### PROVIDED RECORDS
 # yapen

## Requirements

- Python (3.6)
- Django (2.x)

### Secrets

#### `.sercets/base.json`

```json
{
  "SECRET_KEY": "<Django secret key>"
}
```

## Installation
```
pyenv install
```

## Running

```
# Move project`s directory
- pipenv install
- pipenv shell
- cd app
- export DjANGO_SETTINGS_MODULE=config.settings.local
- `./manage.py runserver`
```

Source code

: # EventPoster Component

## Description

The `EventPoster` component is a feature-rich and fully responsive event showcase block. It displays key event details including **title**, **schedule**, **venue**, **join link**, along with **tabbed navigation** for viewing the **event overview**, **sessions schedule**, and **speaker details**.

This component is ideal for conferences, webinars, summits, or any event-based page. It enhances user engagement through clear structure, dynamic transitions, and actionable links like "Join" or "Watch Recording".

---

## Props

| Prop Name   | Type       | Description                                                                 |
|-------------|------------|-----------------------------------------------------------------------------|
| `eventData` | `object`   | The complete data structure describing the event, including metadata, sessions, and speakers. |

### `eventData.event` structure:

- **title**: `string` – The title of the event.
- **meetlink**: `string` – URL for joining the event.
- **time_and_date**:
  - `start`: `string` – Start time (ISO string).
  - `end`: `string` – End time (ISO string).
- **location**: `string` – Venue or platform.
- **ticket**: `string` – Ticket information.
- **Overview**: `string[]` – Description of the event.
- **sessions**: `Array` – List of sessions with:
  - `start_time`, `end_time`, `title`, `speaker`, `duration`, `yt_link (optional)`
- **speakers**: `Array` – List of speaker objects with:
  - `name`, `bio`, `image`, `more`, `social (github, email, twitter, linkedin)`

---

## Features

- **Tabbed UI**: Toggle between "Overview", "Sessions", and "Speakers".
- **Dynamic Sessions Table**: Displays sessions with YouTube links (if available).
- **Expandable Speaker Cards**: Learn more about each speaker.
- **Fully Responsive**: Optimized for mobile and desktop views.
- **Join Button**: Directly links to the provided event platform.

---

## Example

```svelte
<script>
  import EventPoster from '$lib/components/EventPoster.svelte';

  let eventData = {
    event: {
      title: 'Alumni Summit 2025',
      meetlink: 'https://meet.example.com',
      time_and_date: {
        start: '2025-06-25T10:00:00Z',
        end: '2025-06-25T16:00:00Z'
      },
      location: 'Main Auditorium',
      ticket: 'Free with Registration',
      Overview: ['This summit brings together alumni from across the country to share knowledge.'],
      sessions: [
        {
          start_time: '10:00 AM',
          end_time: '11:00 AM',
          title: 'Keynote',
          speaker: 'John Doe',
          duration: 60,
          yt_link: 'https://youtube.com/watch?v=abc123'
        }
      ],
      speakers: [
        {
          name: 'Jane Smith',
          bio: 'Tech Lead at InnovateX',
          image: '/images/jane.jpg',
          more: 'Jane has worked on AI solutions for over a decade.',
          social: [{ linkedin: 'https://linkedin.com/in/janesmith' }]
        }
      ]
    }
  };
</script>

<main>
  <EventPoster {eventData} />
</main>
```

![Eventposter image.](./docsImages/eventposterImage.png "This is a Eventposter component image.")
######
• WORK INSTRUCTIONS:
Using the records above, pull out each line where the word "string" occurs.

• SOLUTION:
- **title**: `string` – The title of the event.
- **meetlink**: `string` – URL for joining the event.
  - `start`: `string` – Start time (ISO string).
  - `end`: `string` – End time (ISO string).
- **location**: `string` – Venue or platform.
- **ticket**: `string` – Ticket information.
- **Overview**: `string[]` – Description of the event.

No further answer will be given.